Machine To Age Wine In Minutes
FOR those who yearn for a well-aged, full-bodied vintage wine but lack the funds to feed the habit, the solution may lie with a Japanese boffin, a zany-looking contraption, a couple of meters of latex tubing and a few hundred volts of electricity.
Squirreled away in his chemical engineering laboratory in rural Shizuoka, Hiroshi Tanaka has spent 15 years developing an electrolysis device that simulates, he claims, the effect of ageing in wines. In 15 seconds it transforms the cheapest, youngest plonks into fine old draughts as fruit flavors are enhanced and rough edges are mellowed, he says.
Reds become more complex, and whites drier. A wine costing $10 a bottle could taste the same as one costing twice that, which "will create huge changes to the global wine industry".

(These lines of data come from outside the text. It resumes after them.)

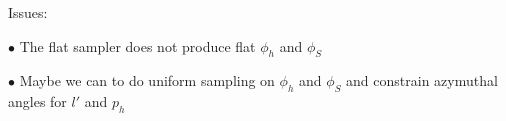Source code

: \documentclass[floatfix,aps,prd,nofootinbib,superscriptaddress,preprint]{revtex4}
\newcommand\3[1]{\boldsymbol{#1}}
\begin{document}
{\color{red} 
Issues:

$\bullet$ The flat sampler does not produce flat $\phi_h$ and $\phi_S$ 

$\bullet$ Maybe we can to do uniform sampling on $\phi_h$ and $\phi_S$
and constrain azymuthal angles for $l'$ and $p_h$

}
 
%
%
\end{document}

It may sound far-fetched, but the ultra-competitive wine industry is taking no chances. Wineries in California, South America and other parts of the wine world are taking a close interest in Mr. Tanaka's machine.
The machine works by pumping wine and tap water through a specially designed electrolysis chamber equipped with wafer-thin platinum electrodes. The water and wine are separated by an ion exchange membrane -- the key component, for which Mr. Tanaka holds the patent.